Reputation: 11
I have upgraded pandas package, new version is : 1.4.2 and xlrd package, new version is 2.0.1
Now, when I read python file with the following command :
import pandas as pd pd.read_excel('myfile.xlsx')
I got the following warning: UserWarning: Workbook contains no default style, apply openpyxl's default
And my result is :
foo | bar |
---|---|
_x0031_01259 | COMMUNAUTE_x0020_DE_x0020_COMMUNES_x0020_FIER_x0020_ET_x0020_USSES |
While it should be :
foo | bar |
---|---|
101259 | COMMUNAUTE DE COMMUNES FIER ET USSES |
So in some columns, 1 is replaced by x0031, 2 is replaced by x0033, space is replaced by x0020, etc.
I tried to add engine parameter set to openpyxl but same warning message and same dataframe result.
Before Pandas package upgrade, I already had the problem but with engine parameter set to xlrd, it was working (but I had a warning saying that newest version won't support xlrd)
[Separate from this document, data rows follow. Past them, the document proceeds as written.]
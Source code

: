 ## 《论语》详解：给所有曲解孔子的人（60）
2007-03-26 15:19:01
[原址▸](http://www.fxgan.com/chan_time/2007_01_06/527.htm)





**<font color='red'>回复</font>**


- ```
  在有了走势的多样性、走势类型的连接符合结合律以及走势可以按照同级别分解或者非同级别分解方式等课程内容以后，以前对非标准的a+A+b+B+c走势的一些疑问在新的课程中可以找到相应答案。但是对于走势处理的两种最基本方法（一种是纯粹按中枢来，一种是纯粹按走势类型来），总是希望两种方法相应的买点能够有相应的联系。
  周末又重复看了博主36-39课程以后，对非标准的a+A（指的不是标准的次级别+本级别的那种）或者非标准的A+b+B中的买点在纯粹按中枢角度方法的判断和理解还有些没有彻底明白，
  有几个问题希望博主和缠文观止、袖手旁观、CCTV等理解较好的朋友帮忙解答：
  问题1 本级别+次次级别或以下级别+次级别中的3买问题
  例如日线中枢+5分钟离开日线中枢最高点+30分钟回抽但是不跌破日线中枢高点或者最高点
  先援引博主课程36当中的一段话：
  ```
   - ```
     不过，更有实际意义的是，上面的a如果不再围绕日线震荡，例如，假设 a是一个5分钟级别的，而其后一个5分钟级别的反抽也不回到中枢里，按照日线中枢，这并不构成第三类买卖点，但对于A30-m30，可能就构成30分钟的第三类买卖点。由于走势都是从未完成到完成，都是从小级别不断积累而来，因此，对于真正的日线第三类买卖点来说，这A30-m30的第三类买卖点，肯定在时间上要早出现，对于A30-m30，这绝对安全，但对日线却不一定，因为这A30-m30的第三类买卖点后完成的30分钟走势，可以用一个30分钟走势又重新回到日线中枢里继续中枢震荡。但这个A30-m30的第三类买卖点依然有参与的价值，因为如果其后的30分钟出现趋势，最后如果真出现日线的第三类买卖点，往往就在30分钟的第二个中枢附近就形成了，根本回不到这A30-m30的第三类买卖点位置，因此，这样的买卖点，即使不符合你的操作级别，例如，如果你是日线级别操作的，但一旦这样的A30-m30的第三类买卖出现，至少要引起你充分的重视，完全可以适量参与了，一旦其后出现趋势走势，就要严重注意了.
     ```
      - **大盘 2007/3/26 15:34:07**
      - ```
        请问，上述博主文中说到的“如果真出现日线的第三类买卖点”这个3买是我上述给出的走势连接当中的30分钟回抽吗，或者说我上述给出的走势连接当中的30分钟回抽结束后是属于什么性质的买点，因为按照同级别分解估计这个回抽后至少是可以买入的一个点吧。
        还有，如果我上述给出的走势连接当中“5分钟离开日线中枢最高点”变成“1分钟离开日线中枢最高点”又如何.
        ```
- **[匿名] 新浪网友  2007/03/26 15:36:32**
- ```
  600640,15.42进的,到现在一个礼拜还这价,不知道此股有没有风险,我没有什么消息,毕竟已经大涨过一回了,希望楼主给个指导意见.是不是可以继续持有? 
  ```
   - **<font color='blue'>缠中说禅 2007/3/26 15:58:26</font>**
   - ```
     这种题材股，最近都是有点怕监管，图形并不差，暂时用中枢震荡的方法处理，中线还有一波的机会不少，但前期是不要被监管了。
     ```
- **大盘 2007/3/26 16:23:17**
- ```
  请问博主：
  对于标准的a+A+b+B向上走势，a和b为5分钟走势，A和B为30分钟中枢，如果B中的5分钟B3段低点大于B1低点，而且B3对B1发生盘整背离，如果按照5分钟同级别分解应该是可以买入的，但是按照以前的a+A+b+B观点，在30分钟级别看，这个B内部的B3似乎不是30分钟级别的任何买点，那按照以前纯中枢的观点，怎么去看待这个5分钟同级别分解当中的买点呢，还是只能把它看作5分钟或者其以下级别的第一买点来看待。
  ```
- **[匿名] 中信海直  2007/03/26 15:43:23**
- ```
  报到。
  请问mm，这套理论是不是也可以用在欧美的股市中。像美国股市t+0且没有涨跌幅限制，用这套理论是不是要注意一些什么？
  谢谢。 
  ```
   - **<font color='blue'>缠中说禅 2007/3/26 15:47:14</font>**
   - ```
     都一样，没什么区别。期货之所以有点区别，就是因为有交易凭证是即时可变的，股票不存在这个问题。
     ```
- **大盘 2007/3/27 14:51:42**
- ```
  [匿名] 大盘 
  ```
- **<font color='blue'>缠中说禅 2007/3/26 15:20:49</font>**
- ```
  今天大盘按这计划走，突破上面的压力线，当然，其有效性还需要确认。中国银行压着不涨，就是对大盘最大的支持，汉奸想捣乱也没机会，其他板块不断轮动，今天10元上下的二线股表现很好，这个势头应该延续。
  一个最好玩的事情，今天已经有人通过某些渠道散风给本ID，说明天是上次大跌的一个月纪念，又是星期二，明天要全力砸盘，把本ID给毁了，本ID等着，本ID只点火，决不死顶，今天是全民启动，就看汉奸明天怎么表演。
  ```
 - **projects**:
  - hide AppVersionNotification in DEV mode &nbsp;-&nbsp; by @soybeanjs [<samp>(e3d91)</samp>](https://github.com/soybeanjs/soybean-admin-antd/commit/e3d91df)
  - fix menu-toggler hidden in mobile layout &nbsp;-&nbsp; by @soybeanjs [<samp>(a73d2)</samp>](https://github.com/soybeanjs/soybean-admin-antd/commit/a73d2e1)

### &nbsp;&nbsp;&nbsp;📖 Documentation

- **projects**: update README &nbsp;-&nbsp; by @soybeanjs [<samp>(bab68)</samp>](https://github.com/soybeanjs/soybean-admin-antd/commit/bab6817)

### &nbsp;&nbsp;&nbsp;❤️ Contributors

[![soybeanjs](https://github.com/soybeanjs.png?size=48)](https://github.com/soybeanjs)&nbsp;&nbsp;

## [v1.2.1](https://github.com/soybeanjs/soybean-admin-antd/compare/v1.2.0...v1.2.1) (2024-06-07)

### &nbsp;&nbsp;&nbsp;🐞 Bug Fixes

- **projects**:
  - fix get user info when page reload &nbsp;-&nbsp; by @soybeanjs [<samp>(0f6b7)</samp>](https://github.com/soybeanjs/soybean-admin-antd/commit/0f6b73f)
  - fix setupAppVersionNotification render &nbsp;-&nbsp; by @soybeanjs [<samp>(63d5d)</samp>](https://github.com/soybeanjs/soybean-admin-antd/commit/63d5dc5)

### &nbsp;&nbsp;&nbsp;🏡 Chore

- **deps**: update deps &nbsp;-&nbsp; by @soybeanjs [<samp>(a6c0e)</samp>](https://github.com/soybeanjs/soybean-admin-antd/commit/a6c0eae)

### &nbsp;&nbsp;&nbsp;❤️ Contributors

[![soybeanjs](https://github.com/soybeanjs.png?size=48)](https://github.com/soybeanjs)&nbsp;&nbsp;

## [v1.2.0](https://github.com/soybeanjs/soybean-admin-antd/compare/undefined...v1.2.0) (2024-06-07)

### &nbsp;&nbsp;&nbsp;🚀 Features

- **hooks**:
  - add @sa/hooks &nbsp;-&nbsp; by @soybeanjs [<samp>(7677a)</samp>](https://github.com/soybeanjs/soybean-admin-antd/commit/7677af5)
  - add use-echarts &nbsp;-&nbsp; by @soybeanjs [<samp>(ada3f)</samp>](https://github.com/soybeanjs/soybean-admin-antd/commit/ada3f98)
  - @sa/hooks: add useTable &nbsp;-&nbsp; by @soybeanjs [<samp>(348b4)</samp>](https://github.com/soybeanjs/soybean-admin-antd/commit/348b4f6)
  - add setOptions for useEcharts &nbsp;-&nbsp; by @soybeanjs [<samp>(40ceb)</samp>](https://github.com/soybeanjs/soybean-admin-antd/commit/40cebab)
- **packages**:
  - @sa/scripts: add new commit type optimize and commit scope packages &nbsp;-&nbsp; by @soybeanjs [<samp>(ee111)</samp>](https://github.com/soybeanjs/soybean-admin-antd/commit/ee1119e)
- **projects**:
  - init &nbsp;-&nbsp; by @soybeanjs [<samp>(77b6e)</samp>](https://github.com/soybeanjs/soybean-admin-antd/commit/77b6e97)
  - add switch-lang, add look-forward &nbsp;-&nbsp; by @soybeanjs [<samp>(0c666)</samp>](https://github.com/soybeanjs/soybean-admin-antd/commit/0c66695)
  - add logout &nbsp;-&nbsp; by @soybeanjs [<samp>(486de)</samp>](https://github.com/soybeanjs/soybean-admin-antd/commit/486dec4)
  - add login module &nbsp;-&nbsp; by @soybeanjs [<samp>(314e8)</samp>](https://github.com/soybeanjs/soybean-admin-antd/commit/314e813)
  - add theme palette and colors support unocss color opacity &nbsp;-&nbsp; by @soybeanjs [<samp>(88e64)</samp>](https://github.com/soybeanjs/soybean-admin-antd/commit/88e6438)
Any idea how to read correctly the file?
Upvotes: 1
Views: 836
Reputation: 1054
xlrd
package is not used for .xlsx
files in pandas
.
As you can read in pandas docs, for .xlsx
it is using openpyxl
that does not handle reading xlsx
properly in some specific scenarios, causing error you have described - check this bug report
It has been working for you before, because xlrd
used to support .xlsx
files, but since version 2.0.0 it supports only "classic" .xls
files.
As a workaround, you can use xlrd
code snippet from 1.x.x version in pandas, however you have to ensure your columns does not include strings like _x0000_
that you want to preserve:
def unescape(s,
subber=re.compile(r"_x[0-9A-Fa-f]{4,4}_", re.UNICODE).sub,
repl=lambda mobj: chr(int(mobj.group(0)[2:6], 16))):
if "_" in s:
return subber(repl, s)
return s
df["column"] = df["column"].apply(unescape)
Upvotes: 1